* _Data for review_:

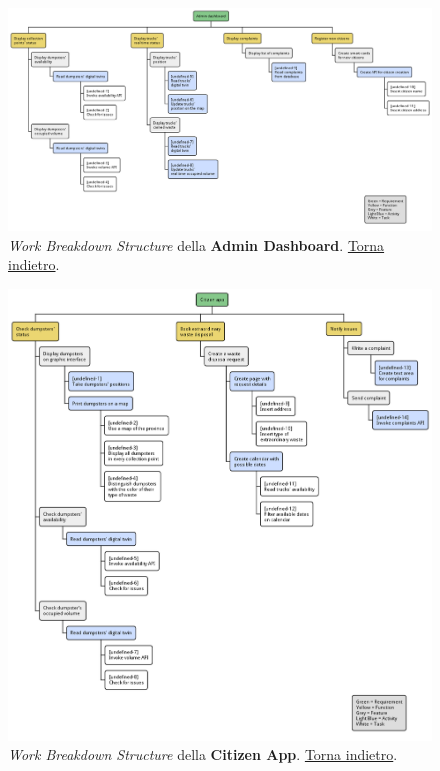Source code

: \begin{figure}[H]
    \centering
    \includegraphics[width=\textwidth]{uml/wbs-admin-dashboard.pm}
    \caption{\textit{Work Breakdown Structure} della \textbf{Admin Dashboard}. \hyperlink{back:uml/wbs-admin-dashboard}{Torna indietro}.}
    \label{fig:uml/wbs-admin-dashboard}
\end{figure}


\begin{figure}[H]
    \centering
    \includegraphics[width=\textwidth]{uml/wbs-citizen-app.pm}
    \caption{\textit{Work Breakdown Structure} della \textbf{Citizen App}. \hyperlink{back:uml/wbs-citizen-app}{Torna indietro}.}
    \label{fig:uml/wbs-citizen-app}
\end{figure}


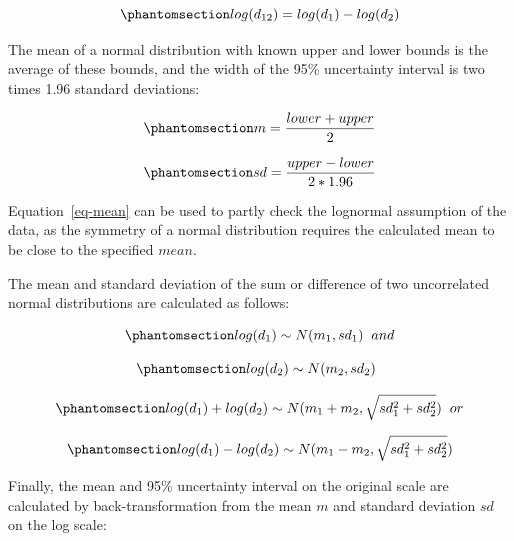 \documentclass[
  letterpaper,
  DIV=11,
  numbers=noendperiod]{scrartcl}
\begin{document}
\begin{equation}\phantomsection\label{eq-logdivide}{
log(d_{12})=log(d_1) - log(d_2)
}\end{equation}

The mean of a normal distribution with known upper and lower bounds is
the average of these bounds, and the width of the 95\% uncertainty
interval is two times 1.96 standard deviations:

\begin{equation}\phantomsection\label{eq-mean}{
m=\frac{lower + upper}{2}
}\end{equation}

\begin{equation}\phantomsection\label{eq-sd}{
sd=\frac{upper - lower}{2 * 1.96}
}\end{equation}

Equation~\ref{eq-mean} can be used to partly check the lognormal
assumption of the data, as the symmetry of a normal distribution
requires the calculated mean to be close to the specified \(mean\).

The mean and standard deviation of the sum or difference of two
uncorrelated normal distributions are calculated as follows:

\begin{equation}\phantomsection\label{eq-lognormal1}{
log(d_1) \sim N(m_1, sd_1) \hspace{.2 cm} and
}\end{equation}

\begin{equation}\phantomsection\label{eq-lognormal2}{
log(d_2) \sim N(m_2, sd_2) \hspace{.2 cm}
}\end{equation}

\begin{equation}\phantomsection\label{eq-lognormalmultiply}{
log(d_1) + log(d_2) \sim N(m_1 + m_2,  \sqrt{sd_1^2 + sd_2^2}) \hspace{.2 cm} or
}\end{equation}

\begin{equation}\phantomsection\label{eq-lognormaldivide}{
log(d_1) - log(d_2) \sim N(m_1 - m_2,  \sqrt{sd_1^2 + sd_2^2})
}\end{equation}

Finally, the mean and 95\% uncertainty interval on the original scale
are calculated by back-transformation from the mean \(m\) and standard
deviation \(sd\) on the log scale:
\end{document}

* _Task brief_:
Return, word for word, the lines from the one containing "log(d_1) - log(d_2) \sim" through the end of the data above, both ends included, and nothing else.

* _Exercise solution_:
log(d_1) - log(d_2) \sim N(m_1 - m_2,  \sqrt{sd_1^2 + sd_2^2})
}\end{equation}

Finally, the mean and 95\% uncertainty interval on the original scale
are calculated by back-transformation from the mean \(m\) and standard
deviation \(sd\) on the log scale:
\end{document}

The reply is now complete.